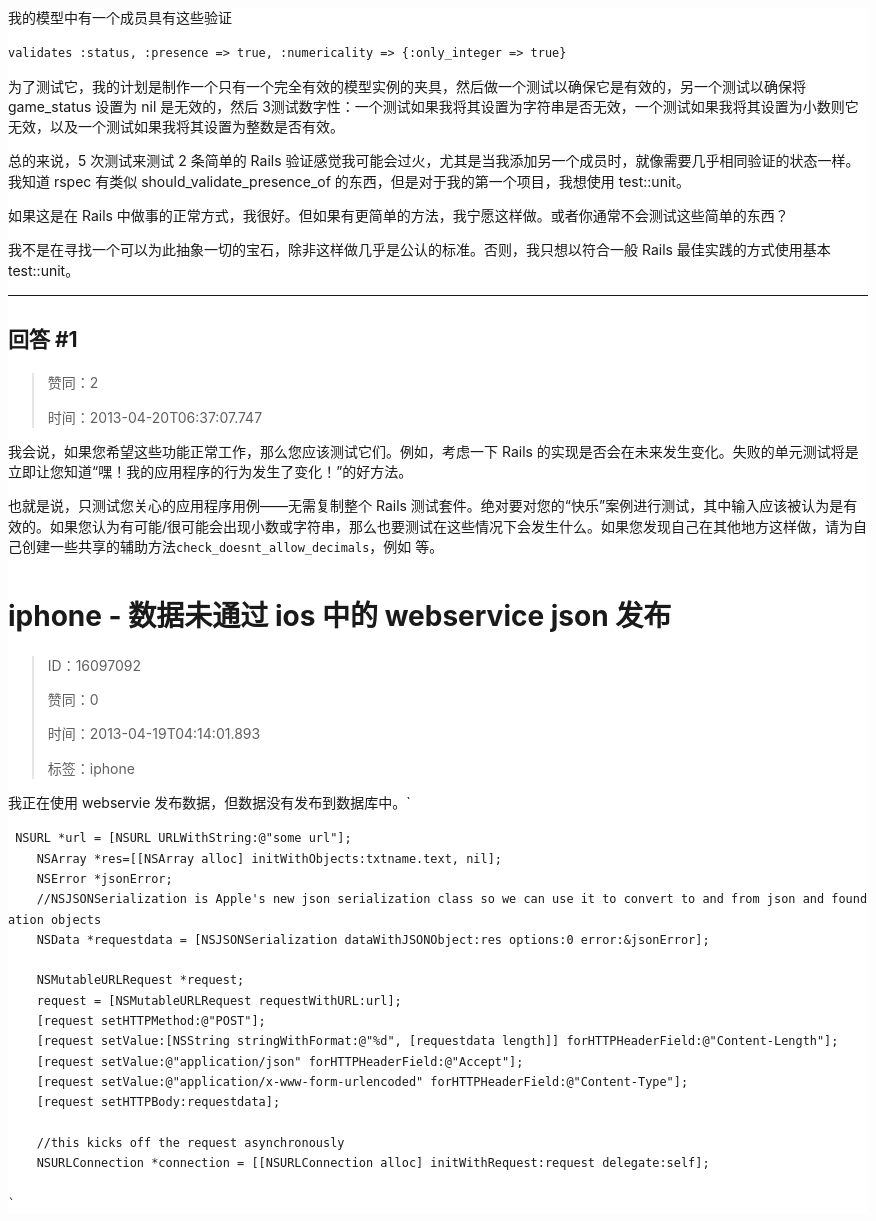 我的模型中有一个成员具有这些验证

```
validates :status, :presence => true, :numericality => {:only_integer => true} 
```

为了测试它，我的计划是制作一个只有一个完全有效的模型实例的夹具，然后做一个测试以确保它是有效的，另一个测试以确保将 game_status 设置为 nil 是无效的，然后 3测试数字性：一个测试如果我将其设置为字符串是否无效，一个测试如果我将其设置为小数则它无效，以及一个测试如果我将其设置为整数是否有效。

总的来说，5 次测试来测试 2 条简单的 Rails 验证感觉我可能会过火，尤其是当我添加另一个成员时，就像需要几乎相同验证的状态一样。我知道 rspec 有类似 should_validate_presence_of 的东西，但是对于我的第一个项目，我想使用 test::unit。

如果这是在 Rails 中做事的正常方式，我很好。但如果有更简单的方法，我宁愿这样做。或者你通常不会测试这些简单的东西？

我不是在寻找一个可以为此抽象一切的宝石，除非这样做几乎是公认的标准。否则，我只想以符合一般 Rails 最佳实践的方式使用基本 test::unit。

* * *

## 回答 #1

> 赞同：2
> 
> 时间：2013-04-20T06:37:07.747

我会说，如果您希望这些功能正常工作，那么您应该测试它们。例如，考虑一下 Rails 的实现是否会在未来发生变化。失败的单元测试将是立即让您知道“嘿！我的应用程序的行为发生了变化！”的好方法。

也就是说，只测试您关心的应用程序用例——无需复制整个 Rails 测试套件。绝对要对您的“快乐”案例进行测试，其中输入应该被认为是有效的。如果您认为有可能/很可能会出现小数或字符串，那么也要测试在这些情况下会发生什么。如果您发现自己在其他地方这样做，请为自己创建一些共享的辅助方法`check_doesnt_allow_decimals`，例如 等。

# iphone - 数据未通过 ios 中的 webservice json 发布

> ID：16097092
> 
> 赞同：0
> 
> 时间：2013-04-19T04:14:01.893
> 
> 标签：iphone

我正在使用 webservie 发布数据，但数据没有发布到数据库中。`

```
 NSURL *url = [NSURL URLWithString:@"some url"];
    NSArray *res=[[NSArray alloc] initWithObjects:txtname.text, nil];
    NSError *jsonError;
    //NSJSONSerialization is Apple's new json serialization class so we can use it to convert to and from json and foundation objects
    NSData *requestdata = [NSJSONSerialization dataWithJSONObject:res options:0 error:&jsonError];

    NSMutableURLRequest *request;
    request = [NSMutableURLRequest requestWithURL:url];
    [request setHTTPMethod:@"POST"];
    [request setValue:[NSString stringWithFormat:@"%d", [requestdata length]] forHTTPHeaderField:@"Content-Length"];
    [request setValue:@"application/json" forHTTPHeaderField:@"Accept"];
    [request setValue:@"application/x-www-form-urlencoded" forHTTPHeaderField:@"Content-Type"];
    [request setHTTPBody:requestdata];

    //this kicks off the request asynchronously
    NSURLConnection *connection = [[NSURLConnection alloc] initWithRequest:request delegate:self];

` 
```
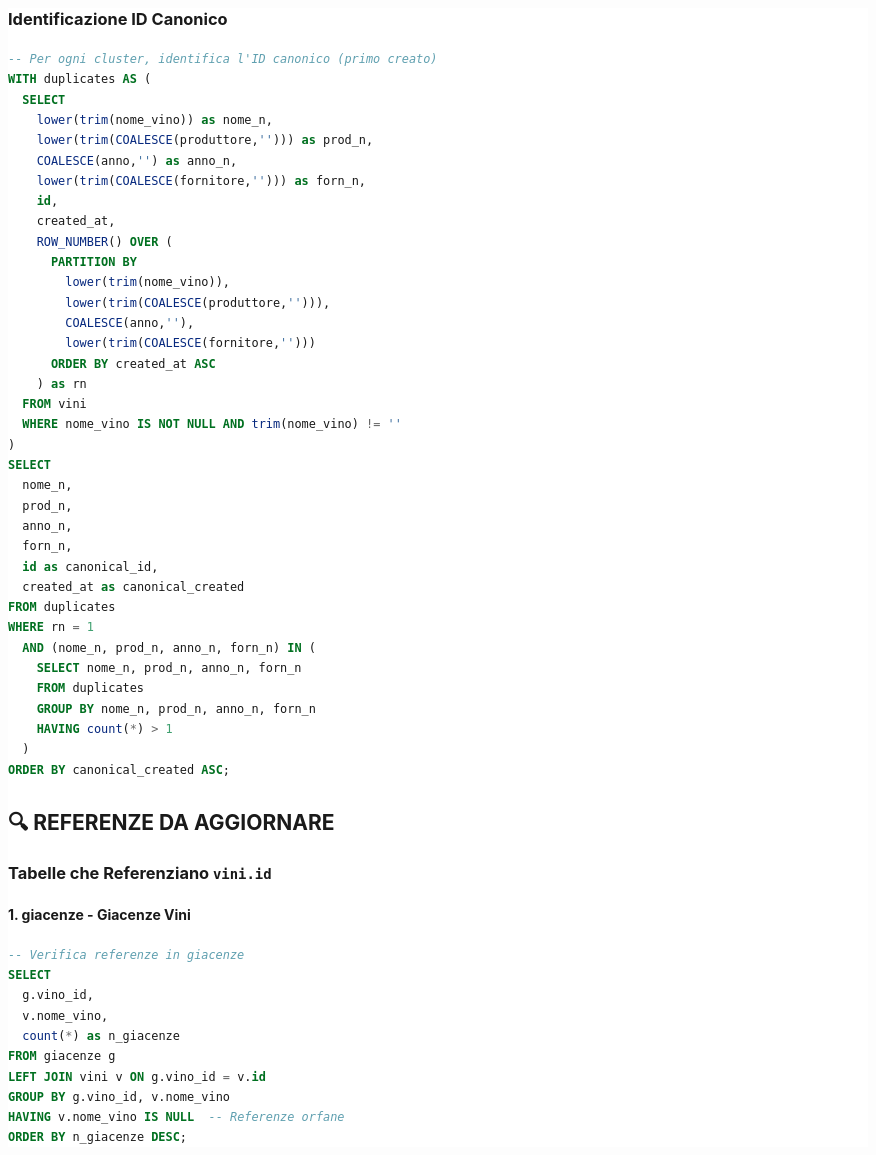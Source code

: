 ### Identificazione ID Canonico
```sql
-- Per ogni cluster, identifica l'ID canonico (primo creato)
WITH duplicates AS (
  SELECT 
    lower(trim(nome_vino)) as nome_n,
    lower(trim(COALESCE(produttore,''))) as prod_n,
    COALESCE(anno,'') as anno_n,
    lower(trim(COALESCE(fornitore,''))) as forn_n,
    id,
    created_at,
    ROW_NUMBER() OVER (
      PARTITION BY 
        lower(trim(nome_vino)),
        lower(trim(COALESCE(produttore,''))),
        COALESCE(anno,''),
        lower(trim(COALESCE(fornitore,'')))
      ORDER BY created_at ASC
    ) as rn
  FROM vini
  WHERE nome_vino IS NOT NULL AND trim(nome_vino) != ''
)
SELECT 
  nome_n,
  prod_n,
  anno_n, 
  forn_n,
  id as canonical_id,
  created_at as canonical_created
FROM duplicates 
WHERE rn = 1
  AND (nome_n, prod_n, anno_n, forn_n) IN (
    SELECT nome_n, prod_n, anno_n, forn_n
    FROM duplicates
    GROUP BY nome_n, prod_n, anno_n, forn_n
    HAVING count(*) > 1
  )
ORDER BY canonical_created ASC;
```

## 🔍 REFERENZE DA AGGIORNARE

### Tabelle che Referenziano `vini.id`

#### 1. **giacenze** - Giacenze Vini
```sql
-- Verifica referenze in giacenze
SELECT 
  g.vino_id,
  v.nome_vino,
  count(*) as n_giacenze
FROM giacenze g
LEFT JOIN vini v ON g.vino_id = v.id
GROUP BY g.vino_id, v.nome_vino
HAVING v.nome_vino IS NULL  -- Referenze orfane
ORDER BY n_giacenze DESC;
```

▶ ASSIGNMENT
Going through the records above, count the lines that hold "alloc" and answer with the count alone.

▶ SOLUTION FOR THIS TASK
2